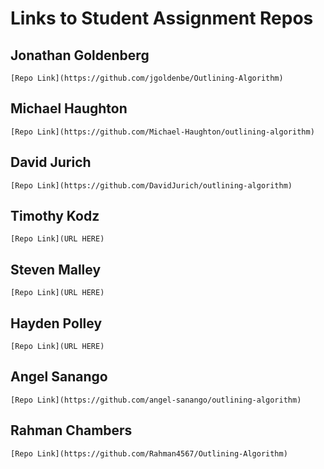 # Links to Student Assignment Repos

## Jonathan Goldenberg
`[Repo Link](https://github.com/jgoldenbe/Outlining-Algorithm)`

## Michael Haughton
`[Repo Link](https://github.com/Michael-Haughton/outlining-algorithm)`

## David Jurich
`[Repo Link](https://github.com/DavidJurich/outlining-algorithm)`

## Timothy Kodz
`[Repo Link](URL HERE)`

## Steven Malley
`[Repo Link](URL HERE)`

## Hayden Polley
`[Repo Link](URL HERE)`

## Angel Sanango

`[Repo Link](https://github.com/angel-sanango/outlining-algorithm)`

## Rahman Chambers
`[Repo Link](https://github.com/Rahman4567/Outlining-Algorithm)`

____________

*WHAT IS EXPECTED*
Output every entry above exactly, minus the pictures.

*EXERCISE RESULT*
 # Links to Student Assignment Repos

## Jonathan Goldenberg
`[Repo Link](https://github.com/jgoldenbe/Outlining-Algorithm)`

## Michael Haughton
`[Repo Link](https://github.com/Michael-Haughton/outlining-algorithm)`

## David Jurich
`[Repo Link](https://github.com/DavidJurich/outlining-algorithm)`

## Timothy Kodz
`[Repo Link](URL HERE)`

## Steven Malley
`[Repo Link](URL HERE)`

## Hayden Polley
`[Repo Link](URL HERE)`

## Angel Sanango

`[Repo Link](https://github.com/angel-sanango/outlining-algorithm)`

## Rahman Chambers
`[Repo Link](https://github.com/Rahman4567/Outlining-Algorithm)`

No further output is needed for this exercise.